Jamais une femme, africaine de surcroît, n’avait été le numéro deux de la Fifa. Isolée, parfois malmenée dans ce milieu très masculin, la Sénégalaise tient bon.
Depuis son bureau situé sur les hauteurs de Zurich, Fatma Samoura ne se fait pas trop d’illusions. À ceux qui l’interrogent, la secrétaire générale de la Fédération internationale de football association (Fifa) rappelle que le mandat qui lui a été confié en mai 2016 est d’une durée de trois ans. Elle assure aussi que son destin n’est pas lié à celui de Gianni Infantino, qui sera candidat à sa propre succession à la tête de la Fifa le 5 juin prochain. Mais elle sait que son puissant patron, avec lequel les relations se sont tendues ces derniers mois, sera selon toute vraisemblance reconduit à son poste et que le monde du football ne fait pas plus de cadeaux que celui de la politique.

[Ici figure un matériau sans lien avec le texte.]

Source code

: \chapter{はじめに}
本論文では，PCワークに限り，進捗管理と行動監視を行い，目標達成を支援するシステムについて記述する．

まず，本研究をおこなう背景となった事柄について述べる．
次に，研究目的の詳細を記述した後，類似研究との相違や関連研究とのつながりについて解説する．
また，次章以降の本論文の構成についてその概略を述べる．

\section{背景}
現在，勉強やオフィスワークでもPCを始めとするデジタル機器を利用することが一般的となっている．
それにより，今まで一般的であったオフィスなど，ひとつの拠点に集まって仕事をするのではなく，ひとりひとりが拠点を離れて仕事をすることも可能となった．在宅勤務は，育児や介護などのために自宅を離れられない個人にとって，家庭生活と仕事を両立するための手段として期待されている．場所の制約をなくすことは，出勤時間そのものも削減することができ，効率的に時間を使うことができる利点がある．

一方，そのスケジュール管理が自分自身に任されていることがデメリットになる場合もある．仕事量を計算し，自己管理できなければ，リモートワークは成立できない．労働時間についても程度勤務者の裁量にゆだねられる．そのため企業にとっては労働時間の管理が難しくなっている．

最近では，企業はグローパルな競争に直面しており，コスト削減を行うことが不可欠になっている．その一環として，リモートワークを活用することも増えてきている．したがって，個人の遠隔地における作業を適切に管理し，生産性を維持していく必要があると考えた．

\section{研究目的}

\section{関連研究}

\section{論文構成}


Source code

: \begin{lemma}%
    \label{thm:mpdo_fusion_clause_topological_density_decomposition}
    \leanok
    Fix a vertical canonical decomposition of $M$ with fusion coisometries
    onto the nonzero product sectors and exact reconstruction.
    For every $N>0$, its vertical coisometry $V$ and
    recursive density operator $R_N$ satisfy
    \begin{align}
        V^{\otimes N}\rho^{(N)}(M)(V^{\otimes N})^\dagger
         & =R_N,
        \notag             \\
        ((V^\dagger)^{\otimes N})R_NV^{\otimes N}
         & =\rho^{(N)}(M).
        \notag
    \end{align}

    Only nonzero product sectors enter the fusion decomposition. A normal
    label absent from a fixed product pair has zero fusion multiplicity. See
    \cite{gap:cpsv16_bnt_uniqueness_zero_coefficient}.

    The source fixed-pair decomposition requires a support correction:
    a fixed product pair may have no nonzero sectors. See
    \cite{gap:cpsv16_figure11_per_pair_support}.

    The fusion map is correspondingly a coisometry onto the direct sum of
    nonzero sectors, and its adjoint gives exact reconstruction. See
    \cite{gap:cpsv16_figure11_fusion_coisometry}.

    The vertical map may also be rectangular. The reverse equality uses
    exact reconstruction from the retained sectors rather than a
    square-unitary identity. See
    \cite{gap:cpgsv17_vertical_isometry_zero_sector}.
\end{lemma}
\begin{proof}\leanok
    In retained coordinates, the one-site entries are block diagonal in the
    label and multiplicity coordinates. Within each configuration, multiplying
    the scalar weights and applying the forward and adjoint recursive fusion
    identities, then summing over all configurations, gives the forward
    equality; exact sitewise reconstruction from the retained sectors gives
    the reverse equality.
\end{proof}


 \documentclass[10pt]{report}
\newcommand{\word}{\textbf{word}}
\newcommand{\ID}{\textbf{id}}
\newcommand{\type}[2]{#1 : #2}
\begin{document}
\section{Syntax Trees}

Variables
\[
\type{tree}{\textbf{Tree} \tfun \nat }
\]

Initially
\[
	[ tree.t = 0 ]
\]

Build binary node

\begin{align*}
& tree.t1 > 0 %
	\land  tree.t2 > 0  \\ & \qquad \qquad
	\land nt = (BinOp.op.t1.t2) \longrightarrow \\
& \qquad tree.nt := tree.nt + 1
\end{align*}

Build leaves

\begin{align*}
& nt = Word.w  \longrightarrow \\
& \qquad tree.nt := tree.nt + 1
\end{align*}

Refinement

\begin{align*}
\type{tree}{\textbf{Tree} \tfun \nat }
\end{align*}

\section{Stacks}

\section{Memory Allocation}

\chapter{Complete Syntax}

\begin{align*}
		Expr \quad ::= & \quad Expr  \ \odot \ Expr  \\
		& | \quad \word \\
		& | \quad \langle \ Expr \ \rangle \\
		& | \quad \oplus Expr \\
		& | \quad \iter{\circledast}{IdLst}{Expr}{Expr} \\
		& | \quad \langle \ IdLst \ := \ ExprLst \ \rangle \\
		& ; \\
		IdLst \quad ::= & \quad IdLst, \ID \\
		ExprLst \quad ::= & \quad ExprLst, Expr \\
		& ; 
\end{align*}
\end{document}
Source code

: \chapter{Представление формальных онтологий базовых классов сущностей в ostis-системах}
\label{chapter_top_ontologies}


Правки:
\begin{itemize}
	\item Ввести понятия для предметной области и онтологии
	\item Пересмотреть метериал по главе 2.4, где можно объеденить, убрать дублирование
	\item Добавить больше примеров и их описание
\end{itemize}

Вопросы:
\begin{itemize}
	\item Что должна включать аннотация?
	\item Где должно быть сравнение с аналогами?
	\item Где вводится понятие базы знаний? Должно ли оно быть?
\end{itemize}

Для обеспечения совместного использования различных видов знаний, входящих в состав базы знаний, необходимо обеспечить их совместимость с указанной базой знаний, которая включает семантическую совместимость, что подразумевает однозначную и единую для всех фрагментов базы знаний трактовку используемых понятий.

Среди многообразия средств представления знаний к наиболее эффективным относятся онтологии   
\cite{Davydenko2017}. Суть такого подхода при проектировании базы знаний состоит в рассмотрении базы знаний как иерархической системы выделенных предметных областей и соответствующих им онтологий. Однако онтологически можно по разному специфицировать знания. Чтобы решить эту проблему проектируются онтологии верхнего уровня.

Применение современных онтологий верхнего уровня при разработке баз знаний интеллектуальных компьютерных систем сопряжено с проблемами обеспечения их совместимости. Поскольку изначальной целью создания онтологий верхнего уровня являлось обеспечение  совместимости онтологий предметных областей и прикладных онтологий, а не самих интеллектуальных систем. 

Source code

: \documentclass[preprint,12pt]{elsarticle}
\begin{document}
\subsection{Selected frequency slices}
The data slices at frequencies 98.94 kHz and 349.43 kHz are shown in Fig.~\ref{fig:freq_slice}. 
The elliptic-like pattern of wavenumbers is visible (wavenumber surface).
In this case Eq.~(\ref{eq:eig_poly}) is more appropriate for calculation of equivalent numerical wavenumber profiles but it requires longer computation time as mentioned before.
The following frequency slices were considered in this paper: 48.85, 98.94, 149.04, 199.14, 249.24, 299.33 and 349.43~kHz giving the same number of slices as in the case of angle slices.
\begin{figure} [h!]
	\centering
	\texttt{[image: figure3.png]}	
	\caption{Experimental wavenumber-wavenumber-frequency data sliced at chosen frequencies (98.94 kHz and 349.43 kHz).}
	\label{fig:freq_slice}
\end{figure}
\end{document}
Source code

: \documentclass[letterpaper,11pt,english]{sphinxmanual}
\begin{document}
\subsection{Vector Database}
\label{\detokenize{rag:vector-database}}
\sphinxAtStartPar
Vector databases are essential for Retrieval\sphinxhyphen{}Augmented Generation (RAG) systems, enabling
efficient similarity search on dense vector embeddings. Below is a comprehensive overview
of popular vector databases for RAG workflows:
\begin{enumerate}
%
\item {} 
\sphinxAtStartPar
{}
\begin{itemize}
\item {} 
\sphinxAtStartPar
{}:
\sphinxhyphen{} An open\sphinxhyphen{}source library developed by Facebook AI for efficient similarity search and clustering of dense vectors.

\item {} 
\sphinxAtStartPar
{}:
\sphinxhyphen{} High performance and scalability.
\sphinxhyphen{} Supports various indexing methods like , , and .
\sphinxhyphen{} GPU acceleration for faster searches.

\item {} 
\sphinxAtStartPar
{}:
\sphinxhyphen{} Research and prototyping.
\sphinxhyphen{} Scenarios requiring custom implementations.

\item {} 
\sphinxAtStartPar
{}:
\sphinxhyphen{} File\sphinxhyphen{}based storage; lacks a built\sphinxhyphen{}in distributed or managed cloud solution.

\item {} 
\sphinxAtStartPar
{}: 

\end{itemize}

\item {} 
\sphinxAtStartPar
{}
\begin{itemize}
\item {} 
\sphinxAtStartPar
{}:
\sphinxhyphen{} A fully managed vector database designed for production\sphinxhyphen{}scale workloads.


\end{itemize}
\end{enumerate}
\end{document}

Pour cette Dakaroise, tout avait pourtant bien commencé. Diplômée en commerce et en relations internationales, titulaire d’un master en anglais et en espagnol, elle travaille depuis une vingtaine d’années pour diverses agences des Nations unies quand elle rencontre Infantino à Madagascar, en 2015, en marge d’un match éliminatoire de la Coupe du monde 2018. À l’époque, Fatma Samoura est résidente coordinatrice de l’ONU et étrangère au monde du sport. Ébranlée par un vaste scandale de corruption, la Fifa tente, elle, de redorer son image. ‘’Je venais de passer plus de vingt ans à gérer des crises humanitaires en Afrique. J’avais l’habitude des situations compliquées !’’, résume-t-elle.
Les critiques
La nomination d’une femme au poste de numéro deux de la plus grande fédération sportive du monde ne passe pas inaperçue, et les commentaires, Fatma Samoura le sait, sont rarement à son avantage. À Zurich, on glose tantôt sur « la marionnette du président », tantôt sur « l’alibi féminin et africain au milieu d’hommes majoritairement blancs ». Ces remarques acides, la Sénégalaise ne les a pas oubliées mais ne veut pas s’y attarder : « Je n’ai jamais considéré que ma nomination était un cadeau qui m’était fait parce que je suis une femme africaine. » Elle ajoute : « Je ne pratique pas le foot, mais je connais les règles du jeu. C’est le sport roi au Sénégal. Je suis arrivée à la Fifa avec l’intention d’apprendre, de comprendre et d’agir. Je m’attendais à ces critiques, mais ce n’est pas le plus important. »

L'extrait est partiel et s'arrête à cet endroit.